## INPUT MATERIAL
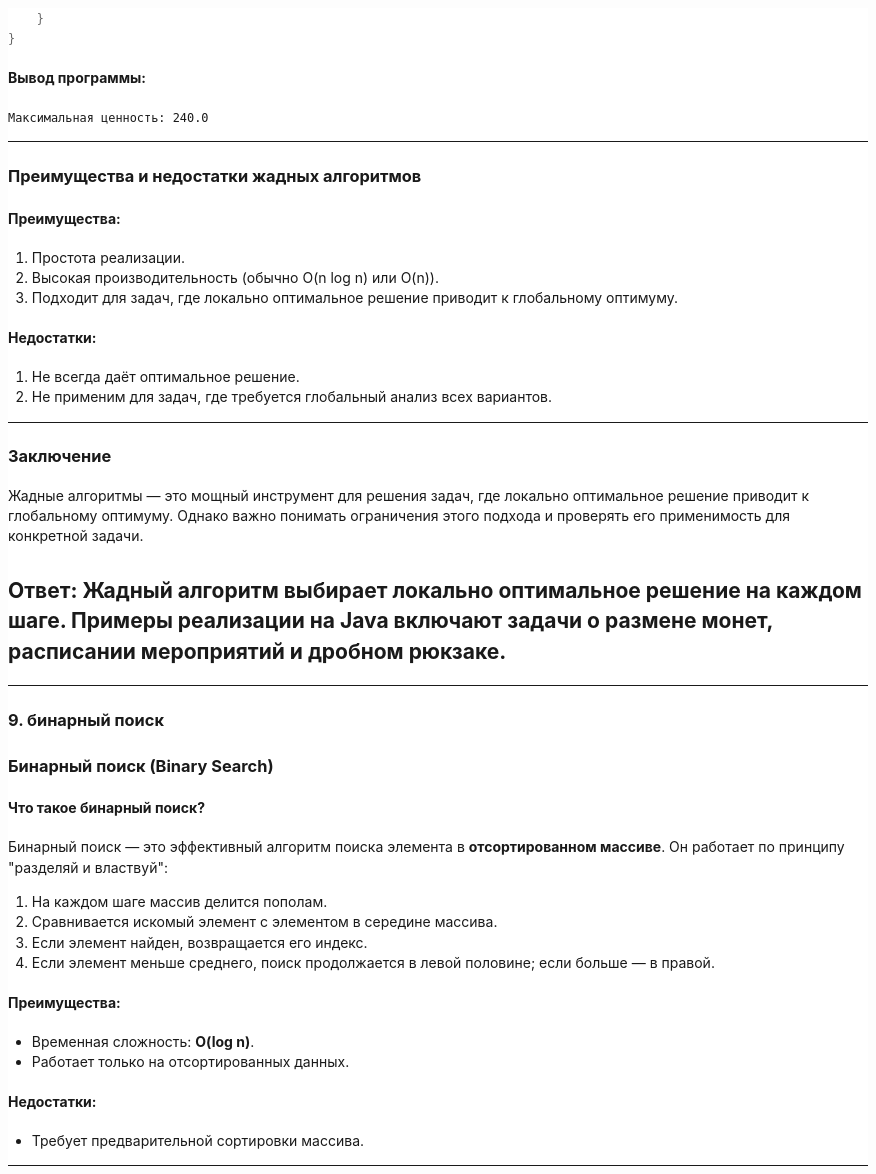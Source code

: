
 ```java
    }
}
```

#### Вывод программы:
```
Максимальная ценность: 240.0
```

---

### Преимущества и недостатки жадных алгоритмов

#### Преимущества:
1. Простота реализации.
2. Высокая производительность (обычно O(n log n) или O(n)).
3. Подходит для задач, где локально оптимальное решение приводит к глобальному оптимуму.

#### Недостатки:
1. Не всегда даёт оптимальное решение.
2. Не применим для задач, где требуется глобальный анализ всех вариантов.

---

### Заключение

Жадные алгоритмы — это мощный инструмент для решения задач, где локально оптимальное решение приводит к глобальному оптимуму. Однако важно понимать ограничения этого подхода и проверять его применимость для конкретной задачи.

**Ответ**: Жадный алгоритм выбирает локально оптимальное решение на каждом шаге. Примеры реализации на Java включают задачи о размене монет, расписании мероприятий и дробном рюкзаке.
---
---
### 9.	бинарный поиск
### Бинарный поиск (Binary Search)

#### Что такое бинарный поиск?
Бинарный поиск — это эффективный алгоритм поиска элемента в **отсортированном массиве**. Он работает по принципу "разделяй и властвуй":
1. На каждом шаге массив делится пополам.
2. Сравнивается искомый элемент с элементом в середине массива.
3. Если элемент найден, возвращается его индекс.
4. Если элемент меньше среднего, поиск продолжается в левой половине; если больше — в правой.

#### Преимущества:
- Временная сложность: **O(log n)**.
- Работает только на отсортированных данных.

#### Недостатки:
- Требует предварительной сортировки массива.

---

## ABOUT THIS EXERCISE
Using the data above, show each line where "решение" occurs.

## THE COMPLETED TASK
3. Подходит для задач, где локально оптимальное решение приводит к глобальному оптимуму.
1. Не всегда даёт оптимальное решение.
Жадные алгоритмы — это мощный инструмент для решения задач, где локально оптимальное решение приводит к глобальному оптимуму. Однако важно понимать ограничения этого подхода и проверять его применимость для конкретной задачи.
**Ответ**: Жадный алгоритм выбирает локально оптимальное решение на каждом шаге. Примеры реализации на Java включают задачи о размене монет, расписании мероприятий и дробном рюкзаке.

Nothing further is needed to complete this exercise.